CHARLOTTESVILLE, Va. - Near the end, Shawn Moore just watched the ball and Virginia's national championship hopes bound away.
On the Cavaliers' sixth stab from inside the Georgia Tech 5 with less than three minutes left in a scorefest of nearly 1,000 combined yards Saturday, Moore lofted a pass right for tight end Herman Moore. Talk about a sure thing. For more than three hours, Herman Moore had humiliated the nation's second-best pass defense, reaching above and around defenders and getting open with bursts of speed and deception to catch nine passes for a career-best 234 yards.
But this time, the Georgia Tech defense won. On the one series when it mattered, linebacker Calvin Tiggle followed Moore step for step and batted the ball away, forcing Virginia to settle for a game-tying field goal.

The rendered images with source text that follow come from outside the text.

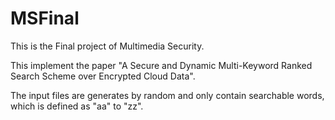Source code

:# MSFinal
This is the Final project of Multimedia Security.

This implement the paper "A Secure and Dynamic Multi-Keyword Ranked Search Scheme over Encrypted Cloud Data".

The input files are generates by random and only contain searchable words, which is defined as "aa" to "zz".

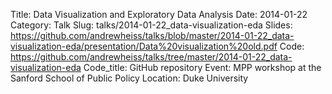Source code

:Title: Data Visualization and Exploratory Data Analysis
Date: 2014-01-22
Category: Talk
Slug: talks/2014-01-22_data-visualization-eda
Slides: https://github.com/andrewheiss/talks/blob/master/2014-01-22_data-visualization-eda/presentation/Data%20visualization%20old.pdf
Code: https://github.com/andrewheiss/talks/tree/master/2014-01-22_data-visualization-eda
Code_title: GitHub repository
Event: MPP workshop at the Sanford School of Public Policy
Location: Duke University
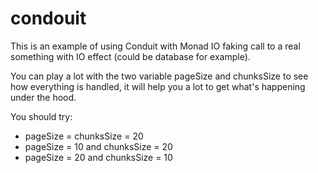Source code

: # condouit

This is an example of using Conduit with Monad IO faking call to a real something with IO effect (could be database for example).

You can play a lot with the two variable pageSize and chunksSize to see how everything is handled, it will help you a lot to get what's happening under the hood.

You should try:
- pageSize = chunksSize = 20
- pageSize = 10 and chunksSize = 20
- pageSize = 20 and chunksSize = 10
 
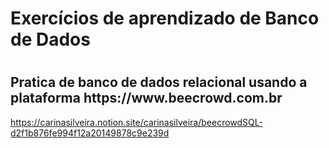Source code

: 
<h1> Exercícios de aprendizado de Banco de Dados<h1>
 
 <h2> Pratica de banco de dados relacional usando a plataforma https://www.beecrowd.com.br </h2>

 https://carinasilveira.notion.site/carinasilveira/beecrowdSQL-d2f1b876fe994f12a20149878c9e239d
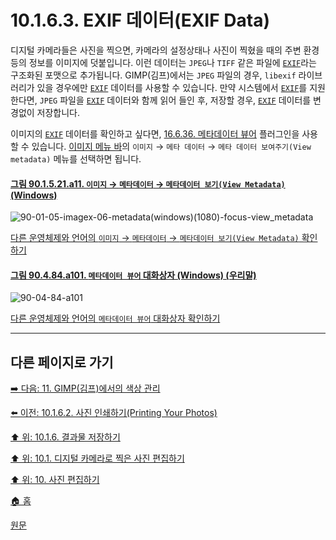 # 10.1.6.3. EXIF 데이터(EXIF Data)
디지털 카메라들은 사진을 찍으면, 카메라의 설정상태나 사진이 찍혔을 때의 주변 환경 등의 정보를 이미지에 덧붙입니다. 이런 데이터는 `JPEG`나 `TIFF` 같은 파일에 [`EXIF`](./19-glossaryx-exif.md)라는 구조화된 포맷으로 추가됩니다. GIMP(김프)에서는 `JPEG` 파일의 경우, `libexif` 라이브러리가 있을 경우에만 [`EXIF`](./19-glossaryx-exif.md) 데이터를 사용할 수 있습니다. 만약 시스템에서 [`EXIF`](./19-glossaryx-exif.md)를 지원한다면, `JPEG` 파일을 [`EXIF`](./19-glossaryx-exif.md) 데이터와 함께 읽어 들인 후, 저장할 경우, [`EXIF`](./19-glossaryx-exif.md) 데이터를 변경없이 저장합니다.

이미지의 [`EXIF`](./19-glossaryx-exif.md) 데이터를 확인하고 싶다면, [16.6.36. 메타데이터 뷰어](./16-06-36-metadata-viewer.md) 플러그인을 사용할 수 있습니다. [이미지 메뉴 바](./03-02-04-02-image-menu.md)의 `이미지` → `메타 데이터` → `메타 데이터 보여주기(View metadata)` 메뉴를 선택하면 됩니다.

<a id="90-01-05-21-a11"></a>

#### [그림 90.1.5.21.a11. `이미지` → `메타데이터` → `메타데이터 보기(View Metadata)` (Windows)](./90-01-05-21-metadata.md#90-01-05-21-a11)
![90-01-05-imagex-06-metadata(windows)(1080)-focus-view_metadata](https://github.com/wonder13662/gimp/assets/15767104/b06cc44c-29f6-4487-ba67-807c57559ec7)

[다른 운영체제와 언어의 `이미지` → `메타데이터` → `메타데이터 보기(View Metadata)` 확인하기](./90-01-05-21-metadata.md#90-01-05-21-a12)

<a id="90-04-84-a101"></a>

#### [그림 90.4.84.a101. `메타데이터 뷰어` 대화상자 (Windows) (우리말)](./90-04-84-metadata_viewer.md#90-04-84-a101)
![90-04-84-a101](https://github.com/wonder13662/gimp/assets/15767104/c01c2215-b9e4-4347-b445-74cd53be7911)

[다른 운영체제와 언어의 `메타데이터 뷰어` 대화상자 확인하기](./90-04-84-metadata_viewer.md#90-04-84-a102)

***

## 다른 페이지로 가기

[➡️ 다음: 11. GIMP(김프)에서의 색상 관리](./11-00-color-management-with-gimp.md)

[⬅️ 이전: 10.1.6.2. 사진 인쇄하기(Printing Your Photos)](./10-01-06-02-printing_your_photos.md)

[⬆️ 위: 10.1.6. 결과물 저장하기](./10-01-06-00-saving_your_results.md)

[⬆️ 위: 10.1. 디지털 카메라로 찍은 사진 편집하기](./10-01-00-working-with-digital-camera-photos.md)

[⬆️ 위: 10. 사진 편집하기](./10-00-enhancing-photographs.md)

[🏠 홈](./00-home.md)

[원문](https://docs.gimp.org/2.10/ko/gimp-imaging-photos.html#gimp-using-photography-exif)
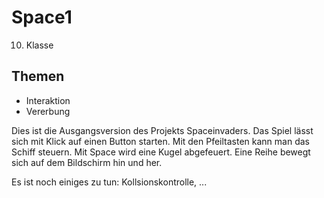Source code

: # Space1

10. Klasse

## Themen
* Interaktion
* Vererbung

Dies ist die Ausgangsversion des Projekts Spaceinvaders.
Das Spiel lässt sich mit Klick auf einen Button starten. Mit den Pfeiltasten kann man das Schiff steuern. Mit Space wird eine Kugel abgefeuert. Eine Reihe bewegt sich auf dem Bildschirm hin und her.

Es ist noch einiges zu tun:
Kollsionskontrolle, ...

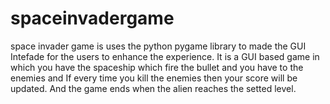 # spaceinvadergame
space invader game is uses the python pygame library to made the GUI Intefade for the users to enhance the experience.
It is a GUI based game in which you have the spaceship which fire the bullet and you have to the enemies and If every time you kill the enemies then your score will be updated.
And the game ends when the alien reaches the setted level.
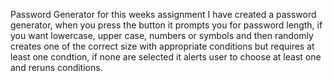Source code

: Password Generator
for this weeks assignment I have created a password generator, when you press the button it prompts you for password length, if you want lowercase, upper case, numbers or symbols and then randomly creates one of the correct size with appropriate conditions but requires at least one condtion, if none are selected it alerts user to choose at least one and reruns conditions.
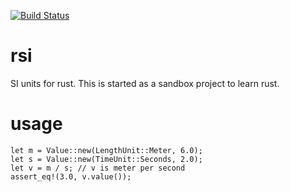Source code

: [![Build Status](https://travis-ci.org/cemoktra/rsi.svg?branch=master)](https://travis-ci.org/cemoktra/rsi)

# rsi
SI units for rust. This is started as a sandbox project to learn rust.

# usage
    let m = Value::new(LengthUnit::Meter, 6.0);
    let s = Value::new(TimeUnit::Seconds, 2.0);
    let v = m / s; // v is meter per second
    assert_eq!(3.0, v.value());

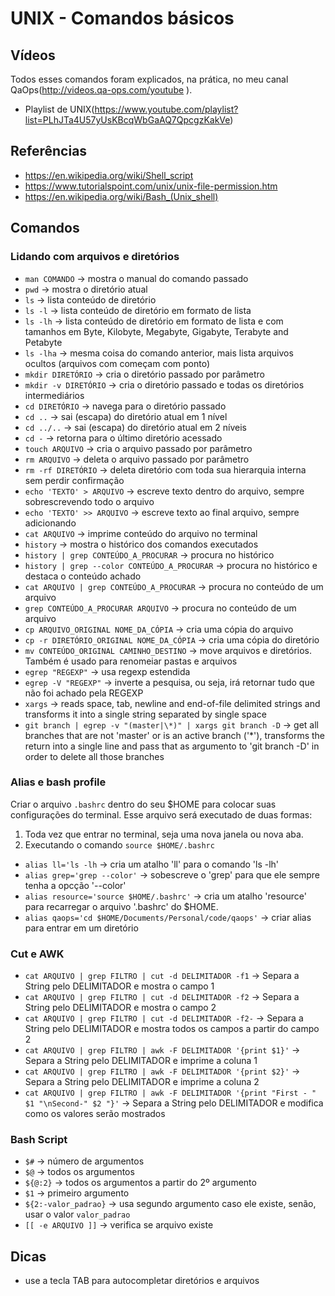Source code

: # UNIX - Comandos básicos

## Vídeos

Todos esses comandos foram explicados, na prática, no meu canal QaOps(http://videos.qa-ops.com/youtube
). 

* Playlist de UNIX(https://www.youtube.com/playlist?list=PLhJTa4U57yUsKBcqWbGaAQ7QpcgzKakVe)

## Referências

* https://en.wikipedia.org/wiki/Shell_script
* https://www.tutorialspoint.com/unix/unix-file-permission.htm
* https://en.wikipedia.org/wiki/Bash_(Unix_shell)

## Comandos

### Lidando com arquivos e diretórios

* `man COMANDO` -> mostra o manual do comando passado
* `pwd` -> mostra o diretório atual
* `ls` -> lista conteúdo de diretório
* `ls -l` -> lista conteúdo de diretório em formato de lista
* `ls -lh` -> lista conteúdo de diretório em formato de lista e com tamanhos em Byte, Kilobyte, Megabyte, Gigabyte, Terabyte and Petabyte
* `ls -lha` -> mesma coisa do comando anterior, mais lista arquivos ocultos (arquivos com começam com ponto)
* `mkdir DIRETÓRIO` -> cria o diretório passado por parâmetro
* `mkdir -v DIRETÓRIO` -> cria o diretório passado e todas os diretórios intermediários
* `cd DIRETÓRIO` -> navega para o diretório passado
* `cd ..` -> sai (escapa) do diretório atual em 1 nível
* `cd ../..` -> sai (escapa) do diretório atual em 2 níveis
* `cd -` -> retorna para o último diretório acessado
* `touch ARQUIVO` -> cria o arquivo passado por parâmetro
* `rm ARQUIVO` -> deleta o arquivo passado por parâmetro
* `rm -rf DIRETÓRIO` -> deleta diretório com toda sua hierarquia interna sem perdir confirmação
* `echo 'TEXTO' > ARQUIVO` -> escreve texto dentro do arquivo, sempre sobrescrevendo todo o arquivo 
* `echo 'TEXTO' >> ARQUIVO` -> escreve texto ao final arquivo, sempre adicionando
* `cat ARQUIVO` -> imprime conteúdo do arquivo no terminal
* `history` -> mostra o histórico dos comandos executados
* `history | grep CONTEÚDO_A_PROCURAR` -> procura no histórico 
* `history | grep --color CONTEÚDO_A_PROCURAR` -> procura no histórico e destaca o conteúdo achado
* `cat ARQUIVO | grep CONTEÚDO_A_PROCURAR` -> procura no conteúdo de um arquivo 
* `grep CONTEÚDO_A_PROCURAR ARQUIVO` -> procura no conteúdo de um arquivo
* `cp ARQUIVO_ORIGINAL NOME_DA_CÓPIA` -> cria uma cópia do arquivo
* `cp -r DIRETÓRIO_ORIGINAL NOME_DA_CÓPIA` -> cria uma cópia do diretório
* `mv CONTEÚDO_ORIGINAL CAMINHO_DESTINO` -> move arquivos e diretórios. Também é usado para renomeiar pastas e arquivos
* `egrep "REGEXP"` -> usa regexp estendida
* `egrep -V "REGEXP"` -> inverte a pesquisa, ou seja, irá retornar tudo que não foi achado pela REGEXP
* `xargs` -> reads space, tab, newline and end-of-file delimited strings and transforms it into a single string separated by single space
* `git branch | egrep -v "(master|\*)" | xargs git branch -D` -> get all branches that are not 'master' or is an active branch ('*'), transforms the return into a single line and pass that as argumento to 'git branch -D' in order to delete all those branches

### Alias e bash profile

Criar o arquivo `.bashrc` dentro do seu $HOME para colocar suas configurações do terminal. Esse arquivo será executado de duas formas:
 
1. Toda vez que entrar no terminal, seja uma nova janela ou nova aba.
1. Executando o comando `source $HOME/.bashrc`

* `alias ll='ls -lh` -> cria um atalho 'll' para o comando 'ls -lh' 
* `alias grep='grep --color'` -> sobescreve o 'grep' para que ele sempre tenha a opcção '--color'
* `alias resource='source $HOME/.bashrc'` -> cria um atalho 'resource' para recarregar o arquivo '.bashrc' do $HOME.
* `alias qaops='cd $HOME/Documents/Personal/code/qaops'` -> criar alias para entrar em um diretório

### Cut e AWK

* `cat ARQUIVO | grep FILTRO | cut -d DELIMITADOR -f1` -> Separa a String pelo DELIMITADOR e mostra o campo 1
* `cat ARQUIVO | grep FILTRO | cut -d DELIMITADOR -f2` -> Separa a String pelo DELIMITADOR e mostra o campo 2
* `cat ARQUIVO | grep FILTRO | cut -d DELIMITADOR -f2-` -> Separa a String pelo DELIMITADOR e mostra todos os campos a partir do campo 2
* `cat ARQUIVO | grep FILTRO | awk -F DELIMITADOR '{print $1}'` -> Separa a String pelo DELIMITADOR e imprime a coluna 1
* `cat ARQUIVO | grep FILTRO | awk -F DELIMITADOR '{print $2}'` -> Separa a String pelo DELIMITADOR e imprime a coluna 2
* `cat ARQUIVO | grep FILTRO | awk -F DELIMITADOR '{print "First - " $1 "\nSecond-" $2 "}'` -> Separa a String pelo DELIMITADOR e modifica como os valores serão mostrados

### Bash Script

* `$#` -> número de argumentos
* `$@` -> todos os argumentos
* `${@:2}` -> todos os argumentos a partir do 2º argumento
* `$1` -> primeiro argumento
* `${2:-valor_padrao}` -> usa segundo argumento caso ele existe, senão, usar o valor `valor_padrao`
* `[[ -e ARQUIVO ]]` -> verifica se arquivo existe

## Dicas

* use a tecla TAB para autocompletar diretórios e arquivos
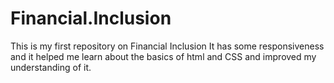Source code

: # Financial.Inclusion
This is my first repository on Financial Inclusion
It has some responsiveness and it helped me learn about the basics of html and CSS and improved my understanding of it.
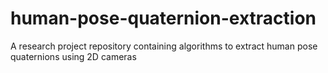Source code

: # human-pose-quaternion-extraction
A research project repository containing algorithms to extract human pose quaternions using 2D cameras 
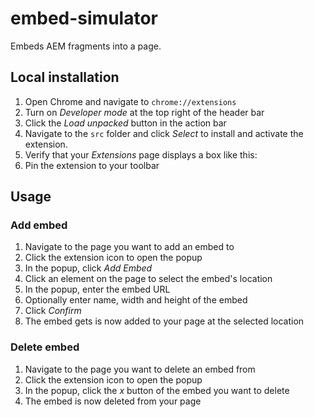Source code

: # embed-simulator
Embeds AEM fragments into a page.

## Local installation

1. Open Chrome and navigate to `chrome://extensions`
1. Turn on _Developer mode_ at the top right of the header bar<br />
1. Click the _Load unpacked_ button in the action bar<br />
1. Navigate to the `src` folder and click _Select_ to install and activate the extension.
1. Verify that your _Extensions_ page displays a box like this:<br />
1. Pin the extension to your toolbar

## Usage

### Add embed

1. Navigate to the page you want to add an embed to
1. Click the extension icon to open the popup
1. In the popup, click _Add Embed_
1. Click an element on the page to select the embed's location
1. In the popup, enter the embed URL
1. Optionally enter name, width and height of the embed
1. Click _Confirm_
1. The embed gets is now added to your page at the selected location

### Delete embed

1. Navigate to the page you want to delete an embed from
1. Click the extension icon to open the popup
1. In the popup, click the _x_ button of the embed you want to delete
1. The embed is now deleted from your page
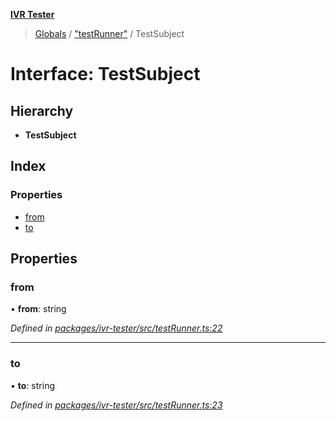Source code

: **[IVR Tester](../README.md)**

> [Globals](../README.md) / ["testRunner"](../modules/_testrunner_.md) / TestSubject

# Interface: TestSubject

## Hierarchy

* **TestSubject**

## Index

### Properties

* [from](_testrunner_.testsubject.md#from)
* [to](_testrunner_.testsubject.md#to)

## Properties

### from

•  **from**: string

*Defined in [packages/ivr-tester/src/testRunner.ts:22](https://github.com/SketchingDev/ivr-tester/blob/8e8019a/packages/ivr-tester/src/testRunner.ts#L22)*

___

### to

•  **to**: string

*Defined in [packages/ivr-tester/src/testRunner.ts:23](https://github.com/SketchingDev/ivr-tester/blob/8e8019a/packages/ivr-tester/src/testRunner.ts#L23)*
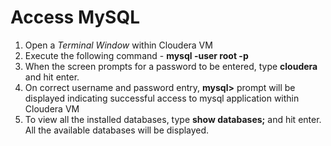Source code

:# Access MySQL

<OL>
<LI>Open a <i>Terminal Window</i> within Cloudera VM</LI>
<LI>Execute the following command - <b>mysql -user root -p</b></LI>
<LI>When the screen prompts for a password to be entered, type <b>cloudera</b> and hit enter.</LI>
<LI>On correct username and password entry, <b>mysql></b> prompt will be displayed indicating successful access to mysql application within Cloudera VM</LI>
<LI>To view all the installed databases, type <b>show databases;</b> and hit enter. All the available databases will be displayed.</LI>
</OL>
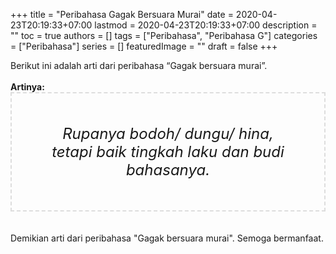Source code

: +++
title = "Peribahasa Gagak Bersuara Murai"
date = 2020-04-23T20:19:33+07:00
lastmod = 2020-04-23T20:19:33+07:00
description = ""
toc = true
authors = []
tags = ["Peribahasa", "Peribahasa G"]
categories = ["Peribahasa"]
series = []
featuredImage = ""
draft = false
+++

<div dir="ltr" style="text-align: left;" trbidi="on"><div style="text-align: justify;">Berikut ini adalah arti dari peribahasa “Gagak bersuara murai”.</div><br /><div style="text-align: justify;"><b>Artinya:</b></div><div style="border: 2px dashed #ddd; font-size: 24px; height: auto; margin: 0 auto; padding: 50px; text-align: center; width: auto;"><i>Rupanya bodoh/ dungu/ hina, tetapi baik tingkah laku dan budi bahasanya.</i></div><br /><br /></div><div style="text-align: justify;">Demikian arti dari peribahasa "Gagak bersuara murai". Semoga bermanfaat.</div></div>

The big defensive stop set the stage for Scott Sisson's 37-yard field goal with seven seconds left, giving the unbeaten Yellow Jackets a dramatic 41-38 victory over the No. 1-ranked Cavaliers, and throwing a monkey wrench into the national championship race.
"I just rolled underneath him," Tiggle said of the defensive play against Moore. "We'd been chasing him all day. It was like a track meet. But that was the play. That was when it counted, and we stood up to the challenge."
Earlier in the week, Herman Moore, no blowhard, had incurred the wrath of Coach George Welsh by elevating the biggest game in Virginia history to, well, the biggest game in Virginia history. After watching the ACC title and No. 1 ranking bounce away, Moore used words like "devastating" and "painful."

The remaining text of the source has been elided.